The government plans to import some 200,000 tonnes of urea ahead of the kharif season to mitigate any possible fertiliser shortages caused by the war in Ukraine, which has already taken a significant toll on global supply chains. The Ministry of industries and production will move a summary for the import at the next Economic Coordination Committee meeting. The ministry hopes to ensure reserves of about 200,000 tonnes of urea by the time the kharif crop sowing season begins in May. This, however, may be an uphill task. According to fertiliser manufacturers, Pakistan’s total output is around 600,000 tonnes a month, but reserve stocks at plants are negligible due to high demand.

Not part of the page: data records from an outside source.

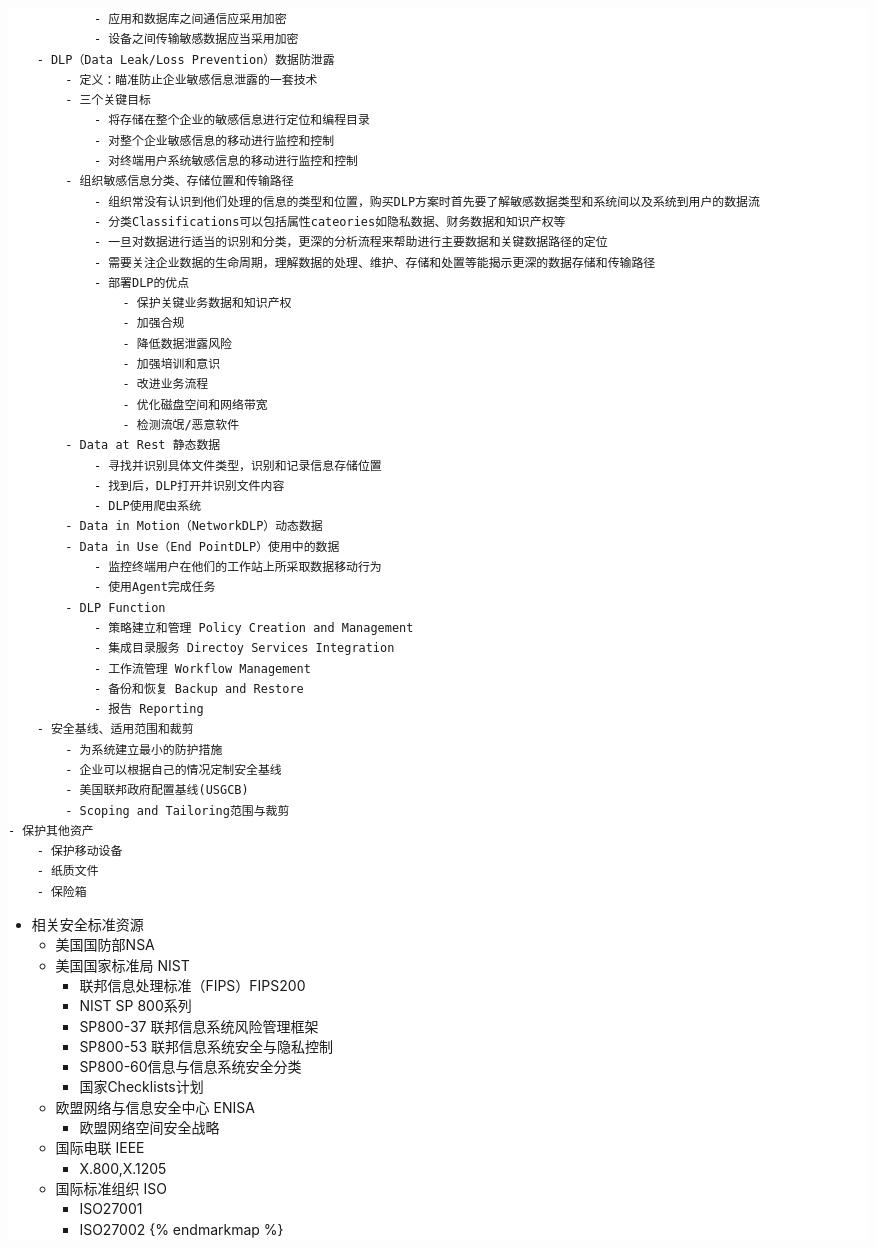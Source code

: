                 - 应用和数据库之间通信应采用加密
                - 设备之间传输敏感数据应当采用加密
        - DLP（Data Leak/Loss Prevention）数据防泄露
            - 定义：瞄准防止企业敏感信息泄露的一套技术
            - 三个关键目标
                - 将存储在整个企业的敏感信息进行定位和编程目录
                - 对整个企业敏感信息的移动进行监控和控制
                - 对终端用户系统敏感信息的移动进行监控和控制
            - 组织敏感信息分类、存储位置和传输路径
                - 组织常没有认识到他们处理的信息的类型和位置，购买DLP方案时首先要了解敏感数据类型和系统间以及系统到用户的数据流
                - 分类Classifications可以包括属性cateories如隐私数据、财务数据和知识产权等
                - 一旦对数据进行适当的识别和分类，更深的分析流程来帮助进行主要数据和关键数据路径的定位
                - 需要关注企业数据的生命周期，理解数据的处理、维护、存储和处置等能揭示更深的数据存储和传输路径
                - 部署DLP的优点
                    - 保护关键业务数据和知识产权
                    - 加强合规
                    - 降低数据泄露风险
                    - 加强培训和意识
                    - 改进业务流程
                    - 优化磁盘空间和网络带宽
                    - 检测流氓/恶意软件
            - Data at Rest 静态数据
                - 寻找并识别具体文件类型，识别和记录信息存储位置
                - 找到后，DLP打开并识别文件内容
                - DLP使用爬虫系统
            - Data in Motion（NetworkDLP）动态数据
            - Data in Use（End PointDLP）使用中的数据
                - 监控终端用户在他们的工作站上所采取数据移动行为
                - 使用Agent完成任务
            - DLP Function
                - 策略建立和管理 Policy Creation and Management
                - 集成目录服务 Directoy Services Integration
                - 工作流管理 Workflow Management
                - 备份和恢复 Backup and Restore
                - 报告 Reporting
        - 安全基线、适用范围和裁剪
            - 为系统建立最小的防护措施
            - 企业可以根据自己的情况定制安全基线
            - 美国联邦政府配置基线(USGCB)
            - Scoping and Tailoring范围与裁剪
    - 保护其他资产
        - 保护移动设备
        - 纸质文件
        - 保险箱
- 相关安全标准资源
    - 美国国防部NSA
    - 美国国家标准局 NIST
        - 联邦信息处理标准（FIPS）FIPS200
        - NIST SP 800系列
        - SP800-37 联邦信息系统风险管理框架
        - SP800-53 联邦信息系统安全与隐私控制
        - SP800-60信息与信息系统安全分类
        - 国家Checklists计划
    - 欧盟网络与信息安全中心 ENISA
        - 欧盟网络空间安全战略
    - 国际电联 IEEE
        - X.800,X.1205
    - 国际标准组织 ISO
        - ISO27001
        - ISO27002
{% endmarkmap %}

Holding back one-third of a month’s total output appears out of the question unless the manufacturers’ major gripe is addressed. That gripe is urea smuggling, or more precisely, the lack of effective measures taken to curb the smuggling of urea. So far, the government’s approach has been to ensure that urea is cheaper in Pakistan than in international markets, thus protecting the local industry by making fertiliser smuggled from abroad unprofitable, or at least less profitable. However, this is not a solution at all, because urea smuggling in Pakistan is export-oriented, with smugglers exporting fertiliser from the local market. Afghanistan and a few other Central Asian countries are popular destinations because the local prices are significantly higher than in Pakistan. The prices of urea in Pakistan are about 25% less than in international markets, which is already a healthy profit margin for unscrupulous elements.

In fact, this is also a major reason why Pakistan needs to import urea in the first place. Local production averages about 6.5 million tonnes a year, against demand for 6.1 million tonnes during the kharif and rabi crop seasons. Under normal circumstances, this margin would have easily allowed the government wiggle room to arrange higher reserve stocks, but because of smuggling abroad, we still face local shortages, forcing us to spend precious foreign exchange on imports and burdening the national exchequer with the weight of further subsidies. Unfortunately, the federal government has for decades appeared hopeless when it comes to stopping such smuggling, choosing instead to throw money — which we don’t have — at the problem.

Published in The Express Tribune, March 12th, 2022.